What does HackerNews think of browsertrix-crawler?

Run a high-fidelity browser-based crawler in a single Docker container

Language: JavaScript

(Disclaimer: I work at Webrecorder)

Our automated crawler browsertrix-crawler (https://github.com/webrecorder/browsertrix-crawler) uses Puppeteer to run browsers that we archive in by loading pages, running behaviors such as auto-scroll, and then recording the request/response traffic in the WARC format (by default in Webrecorder tools, then packaged into a portable WACZ file: https://specs.webrecorder.net/wacz/1.1.1/). We have custom behaviors for some social media and video sites to make sure that content is appropriately captured. It is a bit of a cat-and-mouse game as we have to continue to update these behaviors as sites change, but for the most part it works pretty well. The crawler also has some job queuing functionality, supports multiple workers/browsers, and is highly configurable to set timeouts, page limits, etc.

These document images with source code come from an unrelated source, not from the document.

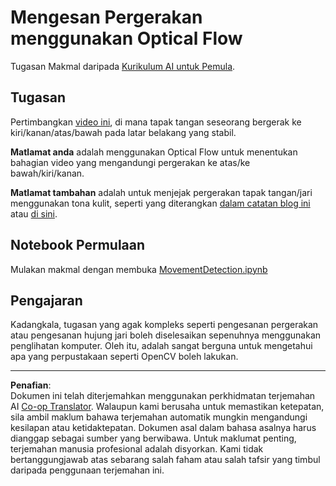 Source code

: <!--
CO_OP_TRANSLATOR_METADATA:
{
  "original_hash": "3d53d6409f80970f7281a45dee35328a",
  "translation_date": "2025-08-29T11:49:46+00:00",
  "source_file": "lessons/4-ComputerVision/06-IntroCV/lab/README.md",
  "language_code": "ms"
}
-->
# Mengesan Pergerakan menggunakan Optical Flow

Tugasan Makmal daripada [Kurikulum AI untuk Pemula](https://aka.ms/ai-beginners).

## Tugasan

Pertimbangkan [video ini](../../../../../../lessons/4-ComputerVision/06-IntroCV/lab/palm-movement.mp4), di mana tapak tangan seseorang bergerak ke kiri/kanan/atas/bawah pada latar belakang yang stabil.

**Matlamat anda** adalah menggunakan Optical Flow untuk menentukan bahagian video yang mengandungi pergerakan ke atas/ke bawah/kiri/kanan.

**Matlamat tambahan** adalah untuk menjejak pergerakan tapak tangan/jari menggunakan tona kulit, seperti yang diterangkan [dalam catatan blog ini](https://dev.to/amarlearning/finger-detection-and-tracking-using-opencv-and-python-586m) atau [di sini](http://www.benmeline.com/finger-tracking-with-opencv-and-python/).

## Notebook Permulaan

Mulakan makmal dengan membuka [MovementDetection.ipynb](MovementDetection.ipynb)

## Pengajaran

Kadangkala, tugasan yang agak kompleks seperti pengesanan pergerakan atau pengesanan hujung jari boleh diselesaikan sepenuhnya menggunakan penglihatan komputer. Oleh itu, adalah sangat berguna untuk mengetahui apa yang perpustakaan seperti OpenCV boleh lakukan.

---

**Penafian**:  
Dokumen ini telah diterjemahkan menggunakan perkhidmatan terjemahan AI [Co-op Translator](https://github.com/Azure/co-op-translator). Walaupun kami berusaha untuk memastikan ketepatan, sila ambil maklum bahawa terjemahan automatik mungkin mengandungi kesilapan atau ketidaktepatan. Dokumen asal dalam bahasa asalnya harus dianggap sebagai sumber yang berwibawa. Untuk maklumat penting, terjemahan manusia profesional adalah disyorkan. Kami tidak bertanggungjawab atas sebarang salah faham atau salah tafsir yang timbul daripada penggunaan terjemahan ini.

The trickier part is in replaying the archived websites, as a certain amount of re-writing has to happen in order to make sure the HTML and JS are working with archived assets rather than the live web. One implementation of this is replayweb.page (https://github.com/webrecorder/replayweb.page), which does all of the rewriting client-side in the browser. This sets you interact with archived websites in WARC or WACZ format as if interacting with the original site. replayweb.page can run locally in your browser without needing to send any data to a server or can be hosted, including in an embedded mode.

(edit: fixed typos)

I use browsertrix-crawler[0] for crawling and it does well on JS heavy sites since it uses a real browser to request pages. Even has options to load browser profiles so you can crawl while being authenticated on sites.

[0] https://github.com/webrecorder/browsertrix-crawler